## TRY IT
Only what runs from the line with "# Docker Image" to the final line of the records below should be given again, word for word.

------------------------------

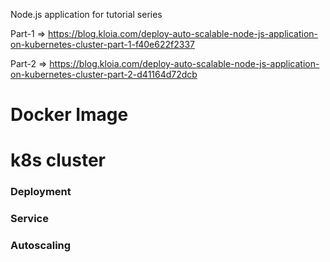 Node.js application for tutorial series

Part-1 => https://blog.kloia.com/deploy-auto-scalable-node-js-application-on-kubernetes-cluster-part-1-f40e622f2337

Part-2 => https://blog.kloia.com/deploy-auto-scalable-node-js-application-on-kubernetes-cluster-part-2-d41164d72dcb


# Docker Image



# k8s cluster

### Deployment 

### Service

### Autoscaling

------------------------------

## RESPONSE AREA
# Docker Image



# k8s cluster

### Deployment 

### Service

### Autoscaling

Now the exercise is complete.